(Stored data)

++++++++

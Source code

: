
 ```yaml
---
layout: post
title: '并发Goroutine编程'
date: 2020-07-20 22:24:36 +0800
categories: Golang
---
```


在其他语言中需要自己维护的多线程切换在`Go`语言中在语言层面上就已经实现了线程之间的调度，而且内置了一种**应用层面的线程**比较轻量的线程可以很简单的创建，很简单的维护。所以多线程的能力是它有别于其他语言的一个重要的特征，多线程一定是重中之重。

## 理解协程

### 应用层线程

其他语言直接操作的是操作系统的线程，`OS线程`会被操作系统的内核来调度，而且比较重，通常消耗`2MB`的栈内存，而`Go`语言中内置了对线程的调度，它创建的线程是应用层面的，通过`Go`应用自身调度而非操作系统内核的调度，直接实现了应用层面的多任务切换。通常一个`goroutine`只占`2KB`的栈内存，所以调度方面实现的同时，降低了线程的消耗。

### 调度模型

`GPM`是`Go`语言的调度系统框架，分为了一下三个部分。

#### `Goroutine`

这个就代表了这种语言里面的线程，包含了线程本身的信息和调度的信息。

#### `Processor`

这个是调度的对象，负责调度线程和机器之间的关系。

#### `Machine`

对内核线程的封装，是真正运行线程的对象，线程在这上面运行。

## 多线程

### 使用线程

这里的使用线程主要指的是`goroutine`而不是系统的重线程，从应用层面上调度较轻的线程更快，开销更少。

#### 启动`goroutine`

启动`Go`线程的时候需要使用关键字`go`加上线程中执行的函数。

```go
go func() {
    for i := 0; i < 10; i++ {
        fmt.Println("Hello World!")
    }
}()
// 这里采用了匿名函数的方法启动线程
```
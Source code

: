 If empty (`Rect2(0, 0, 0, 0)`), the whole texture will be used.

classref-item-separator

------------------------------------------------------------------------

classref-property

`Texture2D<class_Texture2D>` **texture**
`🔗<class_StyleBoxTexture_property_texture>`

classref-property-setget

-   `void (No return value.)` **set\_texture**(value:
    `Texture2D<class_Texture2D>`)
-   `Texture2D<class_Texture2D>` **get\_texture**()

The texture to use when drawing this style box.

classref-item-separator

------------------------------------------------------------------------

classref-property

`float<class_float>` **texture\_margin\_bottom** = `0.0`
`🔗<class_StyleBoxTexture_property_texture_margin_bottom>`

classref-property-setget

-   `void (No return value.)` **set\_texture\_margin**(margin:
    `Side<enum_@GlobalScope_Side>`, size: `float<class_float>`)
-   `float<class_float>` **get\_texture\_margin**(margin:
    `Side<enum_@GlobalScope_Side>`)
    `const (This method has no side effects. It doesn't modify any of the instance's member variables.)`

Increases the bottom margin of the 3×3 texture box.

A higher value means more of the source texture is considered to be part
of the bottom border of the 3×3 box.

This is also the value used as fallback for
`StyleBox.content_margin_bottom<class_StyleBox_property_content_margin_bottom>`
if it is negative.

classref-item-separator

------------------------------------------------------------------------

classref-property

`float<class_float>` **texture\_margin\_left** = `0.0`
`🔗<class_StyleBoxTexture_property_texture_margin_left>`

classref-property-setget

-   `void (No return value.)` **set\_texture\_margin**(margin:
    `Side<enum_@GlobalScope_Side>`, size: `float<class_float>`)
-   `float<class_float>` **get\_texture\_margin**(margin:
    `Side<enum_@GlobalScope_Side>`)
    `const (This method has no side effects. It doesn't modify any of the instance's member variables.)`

++++++++

● WHAT THIS TASK INVOLVES
Reproduce the data in full, precisely as given.

● REPLY
Source code

:
 ```yaml
---
layout: post
title: '并发Goroutine编程'
date: 2020-07-20 22:24:36 +0800
categories: Golang
---
```


在其他语言中需要自己维护的多线程切换在`Go`语言中在语言层面上就已经实现了线程之间的调度，而且内置了一种**应用层面的线程**比较轻量的线程可以很简单的创建，很简单的维护。所以多线程的能力是它有别于其他语言的一个重要的特征，多线程一定是重中之重。

## 理解协程

### 应用层线程

其他语言直接操作的是操作系统的线程，`OS线程`会被操作系统的内核来调度，而且比较重，通常消耗`2MB`的栈内存，而`Go`语言中内置了对线程的调度，它创建的线程是应用层面的，通过`Go`应用自身调度而非操作系统内核的调度，直接实现了应用层面的多任务切换。通常一个`goroutine`只占`2KB`的栈内存，所以调度方面实现的同时，降低了线程的消耗。

### 调度模型

`GPM`是`Go`语言的调度系统框架，分为了一下三个部分。

#### `Goroutine`

这个就代表了这种语言里面的线程，包含了线程本身的信息和调度的信息。

#### `Processor`

这个是调度的对象，负责调度线程和机器之间的关系。

#### `Machine`

对内核线程的封装，是真正运行线程的对象，线程在这上面运行。

## 多线程

### 使用线程

这里的使用线程主要指的是`goroutine`而不是系统的重线程，从应用层面上调度较轻的线程更快，开销更少。

#### 启动`goroutine`

启动`Go`线程的时候需要使用关键字`go`加上线程中执行的函数。

```go
go func() {
    for i := 0; i < 10; i++ {
        fmt.Println("Hello World!")
    }
}()
// 这里采用了匿名函数的方法启动线程
```
Source code

: If empty (`Rect2(0, 0, 0, 0)`), the whole texture will be used.

classref-item-separator

------------------------------------------------------------------------

classref-property

`Texture2D<class_Texture2D>` **texture**
`🔗<class_StyleBoxTexture_property_texture>`

classref-property-setget

-   `void (No return value.)` **set\_texture**(value:
    `Texture2D<class_Texture2D>`)
-   `Texture2D<class_Texture2D>` **get\_texture**()

The texture to use when drawing this style box.

classref-item-separator

------------------------------------------------------------------------

classref-property

`float<class_float>` **texture\_margin\_bottom** = `0.0`
`🔗<class_StyleBoxTexture_property_texture_margin_bottom>`

classref-property-setget

-   `void (No return value.)` **set\_texture\_margin**(margin:
    `Side<enum_@GlobalScope_Side>`, size: `float<class_float>`)
-   `float<class_float>` **get\_texture\_margin**(margin:
    `Side<enum_@GlobalScope_Side>`)
    `const (This method has no side effects. It doesn't modify any of the instance's member variables.)`

Increases the bottom margin of the 3×3 texture box.

A higher value means more of the source texture is considered to be part
of the bottom border of the 3×3 box.

This is also the value used as fallback for
`StyleBox.content_margin_bottom<class_StyleBox_property_content_margin_bottom>`
if it is negative.

classref-item-separator

------------------------------------------------------------------------

classref-property

`float<class_float>` **texture\_margin\_left** = `0.0`
`🔗<class_StyleBoxTexture_property_texture_margin_left>`

classref-property-setget

-   `void (No return value.)` **set\_texture\_margin**(margin:
    `Side<enum_@GlobalScope_Side>`, size: `float<class_float>`)
-   `float<class_float>` **get\_texture\_margin**(margin:
    `Side<enum_@GlobalScope_Side>`)
    `const (This method has no side effects. It doesn't modify any of the instance's member variables.)`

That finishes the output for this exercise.